Precisa acreditar que não havia um esquema de rachadinhas no gabinete de deputado estadual de Flávio Bolsonaro – e que o filho 01 não herdou do pai a tecnologia para esse tipo de desvio.

Preciso ignorar que as medidas anti-corrupção que faziam parte da sua plataforma eleitoral e eram defendidas pelo então aliado Sérgio Moro não foram deixadas de lado.

Precisa fazer de conta que uma flexibilização das leis da Ficha Limpa e da Improbidade Administrativa não está em curso no Congresso, em meio ao silêncio cúmplice de Bolsonaro.

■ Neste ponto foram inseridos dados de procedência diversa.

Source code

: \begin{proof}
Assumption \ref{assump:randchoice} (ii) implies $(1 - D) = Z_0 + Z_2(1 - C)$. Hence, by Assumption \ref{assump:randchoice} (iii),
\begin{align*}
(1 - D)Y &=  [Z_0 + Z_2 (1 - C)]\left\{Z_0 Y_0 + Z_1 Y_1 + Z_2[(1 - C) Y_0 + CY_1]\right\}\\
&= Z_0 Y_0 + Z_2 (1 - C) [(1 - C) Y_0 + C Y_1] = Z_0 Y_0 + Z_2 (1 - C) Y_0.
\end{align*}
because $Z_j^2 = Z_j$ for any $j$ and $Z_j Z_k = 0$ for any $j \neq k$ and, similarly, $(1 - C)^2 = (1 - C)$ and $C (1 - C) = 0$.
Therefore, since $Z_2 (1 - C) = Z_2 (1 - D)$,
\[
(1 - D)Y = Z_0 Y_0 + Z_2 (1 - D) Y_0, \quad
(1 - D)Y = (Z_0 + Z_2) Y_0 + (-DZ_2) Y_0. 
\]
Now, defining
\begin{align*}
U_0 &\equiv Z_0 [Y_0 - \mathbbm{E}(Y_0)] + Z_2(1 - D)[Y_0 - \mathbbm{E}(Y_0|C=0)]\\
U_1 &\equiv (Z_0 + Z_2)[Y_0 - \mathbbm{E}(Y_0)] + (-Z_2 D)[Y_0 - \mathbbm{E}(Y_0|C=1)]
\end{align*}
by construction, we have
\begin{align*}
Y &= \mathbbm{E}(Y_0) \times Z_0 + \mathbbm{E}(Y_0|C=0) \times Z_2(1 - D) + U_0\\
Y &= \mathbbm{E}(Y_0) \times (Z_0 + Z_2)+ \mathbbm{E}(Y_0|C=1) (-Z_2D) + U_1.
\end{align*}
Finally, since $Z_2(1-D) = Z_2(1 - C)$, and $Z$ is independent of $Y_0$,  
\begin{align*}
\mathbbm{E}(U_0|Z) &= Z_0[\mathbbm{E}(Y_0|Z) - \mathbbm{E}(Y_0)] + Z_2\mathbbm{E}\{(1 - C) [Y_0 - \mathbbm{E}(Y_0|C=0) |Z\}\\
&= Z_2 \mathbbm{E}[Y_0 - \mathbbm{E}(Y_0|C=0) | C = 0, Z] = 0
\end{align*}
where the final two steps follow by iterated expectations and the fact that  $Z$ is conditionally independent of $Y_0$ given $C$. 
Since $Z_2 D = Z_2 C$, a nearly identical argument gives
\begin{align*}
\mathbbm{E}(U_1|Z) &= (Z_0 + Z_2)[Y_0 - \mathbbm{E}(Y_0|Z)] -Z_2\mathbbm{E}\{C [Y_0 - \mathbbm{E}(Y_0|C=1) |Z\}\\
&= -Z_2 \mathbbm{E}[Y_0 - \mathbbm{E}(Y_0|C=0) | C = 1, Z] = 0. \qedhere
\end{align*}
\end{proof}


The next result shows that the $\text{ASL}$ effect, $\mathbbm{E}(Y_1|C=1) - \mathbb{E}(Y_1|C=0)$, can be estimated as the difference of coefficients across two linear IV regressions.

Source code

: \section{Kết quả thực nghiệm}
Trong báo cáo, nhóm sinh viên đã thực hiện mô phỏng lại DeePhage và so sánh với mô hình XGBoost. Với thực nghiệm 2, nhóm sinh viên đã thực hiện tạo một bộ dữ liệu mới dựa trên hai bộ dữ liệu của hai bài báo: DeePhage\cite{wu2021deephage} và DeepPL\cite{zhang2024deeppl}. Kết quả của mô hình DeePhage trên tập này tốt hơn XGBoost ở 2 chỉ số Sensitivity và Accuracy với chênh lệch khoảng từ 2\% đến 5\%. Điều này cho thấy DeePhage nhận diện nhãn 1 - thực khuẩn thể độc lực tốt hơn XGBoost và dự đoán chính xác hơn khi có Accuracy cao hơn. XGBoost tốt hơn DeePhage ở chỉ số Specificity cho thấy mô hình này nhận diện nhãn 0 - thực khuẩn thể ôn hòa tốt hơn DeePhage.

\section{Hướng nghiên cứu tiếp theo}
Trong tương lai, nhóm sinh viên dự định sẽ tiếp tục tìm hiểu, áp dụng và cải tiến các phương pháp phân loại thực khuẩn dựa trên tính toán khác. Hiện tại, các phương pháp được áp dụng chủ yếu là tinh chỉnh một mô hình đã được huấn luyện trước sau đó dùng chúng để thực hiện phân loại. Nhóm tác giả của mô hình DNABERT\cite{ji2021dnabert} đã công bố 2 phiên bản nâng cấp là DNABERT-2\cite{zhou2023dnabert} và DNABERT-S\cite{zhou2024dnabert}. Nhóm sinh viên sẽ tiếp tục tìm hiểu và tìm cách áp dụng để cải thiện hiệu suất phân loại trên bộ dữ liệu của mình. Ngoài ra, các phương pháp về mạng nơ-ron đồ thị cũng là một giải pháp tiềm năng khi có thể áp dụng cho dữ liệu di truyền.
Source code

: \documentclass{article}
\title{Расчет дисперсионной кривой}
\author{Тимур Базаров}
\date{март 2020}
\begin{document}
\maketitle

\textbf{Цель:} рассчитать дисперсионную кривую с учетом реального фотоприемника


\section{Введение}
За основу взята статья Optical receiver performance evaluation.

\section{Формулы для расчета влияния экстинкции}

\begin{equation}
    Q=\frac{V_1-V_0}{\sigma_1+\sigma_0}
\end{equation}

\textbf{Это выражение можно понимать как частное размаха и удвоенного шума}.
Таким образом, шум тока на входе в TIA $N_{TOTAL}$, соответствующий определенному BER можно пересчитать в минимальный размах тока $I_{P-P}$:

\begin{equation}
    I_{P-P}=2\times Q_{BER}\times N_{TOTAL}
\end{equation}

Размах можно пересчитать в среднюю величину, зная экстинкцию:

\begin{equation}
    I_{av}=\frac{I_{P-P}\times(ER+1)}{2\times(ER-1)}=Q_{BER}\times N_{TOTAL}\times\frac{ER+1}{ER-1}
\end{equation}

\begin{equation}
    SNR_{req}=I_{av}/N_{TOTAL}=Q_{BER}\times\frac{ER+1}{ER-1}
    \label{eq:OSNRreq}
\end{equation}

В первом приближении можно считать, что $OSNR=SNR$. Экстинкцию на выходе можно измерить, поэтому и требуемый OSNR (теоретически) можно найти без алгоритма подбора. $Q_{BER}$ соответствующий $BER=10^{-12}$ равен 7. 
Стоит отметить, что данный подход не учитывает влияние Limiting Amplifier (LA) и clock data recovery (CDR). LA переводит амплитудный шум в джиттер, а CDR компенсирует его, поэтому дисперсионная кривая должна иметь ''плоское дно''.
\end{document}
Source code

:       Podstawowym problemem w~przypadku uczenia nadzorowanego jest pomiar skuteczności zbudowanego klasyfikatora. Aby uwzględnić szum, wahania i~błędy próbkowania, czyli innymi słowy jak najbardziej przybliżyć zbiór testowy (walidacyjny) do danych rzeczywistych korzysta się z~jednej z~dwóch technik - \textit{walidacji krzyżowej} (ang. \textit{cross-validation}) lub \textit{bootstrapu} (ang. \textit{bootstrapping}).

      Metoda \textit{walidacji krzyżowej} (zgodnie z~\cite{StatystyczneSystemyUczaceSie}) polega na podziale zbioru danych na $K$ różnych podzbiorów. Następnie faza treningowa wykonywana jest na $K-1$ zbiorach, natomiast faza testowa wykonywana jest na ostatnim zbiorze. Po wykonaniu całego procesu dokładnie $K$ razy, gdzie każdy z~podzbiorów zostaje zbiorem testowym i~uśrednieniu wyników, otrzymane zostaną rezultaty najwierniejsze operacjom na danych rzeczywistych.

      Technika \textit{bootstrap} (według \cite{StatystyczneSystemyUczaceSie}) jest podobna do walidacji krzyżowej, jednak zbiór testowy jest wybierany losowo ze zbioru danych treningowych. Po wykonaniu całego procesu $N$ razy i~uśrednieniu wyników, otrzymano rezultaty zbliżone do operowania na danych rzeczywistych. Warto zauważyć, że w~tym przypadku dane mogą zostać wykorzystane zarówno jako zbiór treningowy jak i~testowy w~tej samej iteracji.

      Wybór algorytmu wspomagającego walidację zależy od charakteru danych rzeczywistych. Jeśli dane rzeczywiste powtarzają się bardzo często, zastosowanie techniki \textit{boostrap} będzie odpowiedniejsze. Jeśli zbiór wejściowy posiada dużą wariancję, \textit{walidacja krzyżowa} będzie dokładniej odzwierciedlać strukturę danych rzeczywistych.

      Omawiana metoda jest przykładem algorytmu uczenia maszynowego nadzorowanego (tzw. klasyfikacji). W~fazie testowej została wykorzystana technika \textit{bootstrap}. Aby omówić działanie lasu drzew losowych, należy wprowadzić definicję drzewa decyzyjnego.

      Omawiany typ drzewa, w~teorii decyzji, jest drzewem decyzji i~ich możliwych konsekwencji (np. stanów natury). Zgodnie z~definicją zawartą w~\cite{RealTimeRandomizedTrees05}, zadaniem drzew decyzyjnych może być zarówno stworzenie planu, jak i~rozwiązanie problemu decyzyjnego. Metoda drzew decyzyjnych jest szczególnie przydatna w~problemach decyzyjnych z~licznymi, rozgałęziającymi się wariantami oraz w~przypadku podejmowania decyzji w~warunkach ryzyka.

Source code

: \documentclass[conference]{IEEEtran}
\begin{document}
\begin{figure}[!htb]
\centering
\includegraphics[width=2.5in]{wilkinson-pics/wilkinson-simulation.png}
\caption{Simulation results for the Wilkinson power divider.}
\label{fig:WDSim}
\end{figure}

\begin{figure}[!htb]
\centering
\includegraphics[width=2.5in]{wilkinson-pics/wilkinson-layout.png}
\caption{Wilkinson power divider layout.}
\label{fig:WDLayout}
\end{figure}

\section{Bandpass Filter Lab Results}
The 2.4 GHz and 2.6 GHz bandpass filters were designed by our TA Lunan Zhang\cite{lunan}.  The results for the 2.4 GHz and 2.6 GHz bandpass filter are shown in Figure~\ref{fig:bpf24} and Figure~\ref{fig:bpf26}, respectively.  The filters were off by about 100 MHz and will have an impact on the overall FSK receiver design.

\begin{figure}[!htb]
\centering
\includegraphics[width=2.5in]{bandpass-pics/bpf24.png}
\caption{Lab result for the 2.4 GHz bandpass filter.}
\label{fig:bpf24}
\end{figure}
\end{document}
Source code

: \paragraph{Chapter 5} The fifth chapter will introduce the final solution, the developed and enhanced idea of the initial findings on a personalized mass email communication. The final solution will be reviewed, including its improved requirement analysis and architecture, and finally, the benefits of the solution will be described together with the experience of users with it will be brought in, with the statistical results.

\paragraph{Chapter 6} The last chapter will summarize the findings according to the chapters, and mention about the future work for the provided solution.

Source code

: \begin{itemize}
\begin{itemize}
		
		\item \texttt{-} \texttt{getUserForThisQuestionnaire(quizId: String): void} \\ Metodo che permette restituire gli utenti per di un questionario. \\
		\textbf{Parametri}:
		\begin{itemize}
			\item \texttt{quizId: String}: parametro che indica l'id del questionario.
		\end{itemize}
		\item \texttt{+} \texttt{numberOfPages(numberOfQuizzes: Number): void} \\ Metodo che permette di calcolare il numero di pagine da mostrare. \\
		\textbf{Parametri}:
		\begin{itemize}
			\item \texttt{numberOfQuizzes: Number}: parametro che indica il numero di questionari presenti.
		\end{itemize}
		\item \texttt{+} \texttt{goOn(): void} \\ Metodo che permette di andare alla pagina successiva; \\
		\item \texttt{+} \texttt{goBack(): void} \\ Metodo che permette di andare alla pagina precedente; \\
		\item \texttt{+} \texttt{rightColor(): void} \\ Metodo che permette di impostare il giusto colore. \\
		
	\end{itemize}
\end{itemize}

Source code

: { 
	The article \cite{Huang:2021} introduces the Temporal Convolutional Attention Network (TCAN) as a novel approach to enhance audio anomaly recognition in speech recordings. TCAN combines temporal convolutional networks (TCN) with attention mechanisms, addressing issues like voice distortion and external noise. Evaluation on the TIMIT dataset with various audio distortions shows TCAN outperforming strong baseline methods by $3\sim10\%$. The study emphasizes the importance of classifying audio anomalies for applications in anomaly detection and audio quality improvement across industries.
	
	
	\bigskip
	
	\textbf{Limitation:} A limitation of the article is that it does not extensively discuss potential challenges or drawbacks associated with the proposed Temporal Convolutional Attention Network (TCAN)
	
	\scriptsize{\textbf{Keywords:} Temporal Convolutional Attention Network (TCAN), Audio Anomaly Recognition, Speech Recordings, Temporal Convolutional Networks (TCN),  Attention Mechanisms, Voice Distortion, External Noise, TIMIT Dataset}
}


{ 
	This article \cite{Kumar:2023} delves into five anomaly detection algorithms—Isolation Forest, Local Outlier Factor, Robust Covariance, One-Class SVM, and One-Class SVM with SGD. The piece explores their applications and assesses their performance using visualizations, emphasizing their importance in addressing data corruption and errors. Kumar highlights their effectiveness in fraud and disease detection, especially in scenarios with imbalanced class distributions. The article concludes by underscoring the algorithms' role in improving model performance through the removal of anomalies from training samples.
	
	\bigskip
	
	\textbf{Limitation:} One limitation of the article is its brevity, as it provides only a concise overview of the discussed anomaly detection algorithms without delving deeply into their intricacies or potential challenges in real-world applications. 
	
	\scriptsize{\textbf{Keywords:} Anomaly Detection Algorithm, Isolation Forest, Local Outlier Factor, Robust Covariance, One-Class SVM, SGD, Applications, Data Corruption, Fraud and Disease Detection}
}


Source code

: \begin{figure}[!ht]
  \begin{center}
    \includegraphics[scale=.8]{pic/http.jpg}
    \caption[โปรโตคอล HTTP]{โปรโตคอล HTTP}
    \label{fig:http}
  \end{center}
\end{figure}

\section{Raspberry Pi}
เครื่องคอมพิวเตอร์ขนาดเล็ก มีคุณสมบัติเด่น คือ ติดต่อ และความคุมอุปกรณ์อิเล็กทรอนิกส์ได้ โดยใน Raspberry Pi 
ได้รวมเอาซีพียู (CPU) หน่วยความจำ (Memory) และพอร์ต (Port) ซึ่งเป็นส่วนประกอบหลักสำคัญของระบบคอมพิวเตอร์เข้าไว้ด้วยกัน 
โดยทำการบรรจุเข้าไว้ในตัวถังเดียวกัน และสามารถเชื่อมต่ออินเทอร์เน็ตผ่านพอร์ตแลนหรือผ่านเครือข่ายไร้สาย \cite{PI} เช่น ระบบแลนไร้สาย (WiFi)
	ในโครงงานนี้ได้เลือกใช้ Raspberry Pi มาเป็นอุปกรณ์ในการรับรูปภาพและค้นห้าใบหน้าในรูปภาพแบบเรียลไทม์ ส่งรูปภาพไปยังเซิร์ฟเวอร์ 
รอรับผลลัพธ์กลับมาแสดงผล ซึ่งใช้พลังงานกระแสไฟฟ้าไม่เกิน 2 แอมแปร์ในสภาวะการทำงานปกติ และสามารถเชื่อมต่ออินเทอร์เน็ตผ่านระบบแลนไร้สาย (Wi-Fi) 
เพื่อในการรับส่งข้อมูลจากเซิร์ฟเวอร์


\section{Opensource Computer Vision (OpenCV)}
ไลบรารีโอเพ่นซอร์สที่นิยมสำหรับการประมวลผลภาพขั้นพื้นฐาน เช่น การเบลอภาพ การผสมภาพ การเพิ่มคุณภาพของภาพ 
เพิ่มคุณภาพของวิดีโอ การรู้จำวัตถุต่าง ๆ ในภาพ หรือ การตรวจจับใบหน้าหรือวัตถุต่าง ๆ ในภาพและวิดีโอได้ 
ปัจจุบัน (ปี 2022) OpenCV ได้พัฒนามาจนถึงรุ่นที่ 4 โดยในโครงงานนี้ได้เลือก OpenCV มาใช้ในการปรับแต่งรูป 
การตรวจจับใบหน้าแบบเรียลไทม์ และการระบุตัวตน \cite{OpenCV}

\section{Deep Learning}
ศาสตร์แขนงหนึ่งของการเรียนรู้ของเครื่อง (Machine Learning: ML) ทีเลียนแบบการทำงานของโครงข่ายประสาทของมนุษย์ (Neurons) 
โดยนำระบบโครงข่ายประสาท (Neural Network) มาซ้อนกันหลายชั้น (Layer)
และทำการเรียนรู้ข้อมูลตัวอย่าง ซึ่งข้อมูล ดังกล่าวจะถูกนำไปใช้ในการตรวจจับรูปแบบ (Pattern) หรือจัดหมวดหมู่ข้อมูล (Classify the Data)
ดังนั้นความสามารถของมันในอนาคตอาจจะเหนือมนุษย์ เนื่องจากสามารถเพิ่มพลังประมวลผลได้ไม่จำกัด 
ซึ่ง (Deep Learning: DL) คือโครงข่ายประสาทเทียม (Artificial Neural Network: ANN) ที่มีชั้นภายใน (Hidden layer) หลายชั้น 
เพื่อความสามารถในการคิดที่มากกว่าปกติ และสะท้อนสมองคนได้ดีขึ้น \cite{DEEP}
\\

Convenhamos, não é pouca coisa. Mas o fenômeno já foi bastante estudado pela psicologia. Para proteger nossos sistemas de crenças e nos poupar de aflições o cérebro é capaz de virar de ponta cabeça as nossas percepções. O azul vira vermelho. Bolsonaro vira honesto.

Mas chega um momento em que esse mecanismo falha. Muitos eleitores de Bolsonaro podem estar à beira dessa situação.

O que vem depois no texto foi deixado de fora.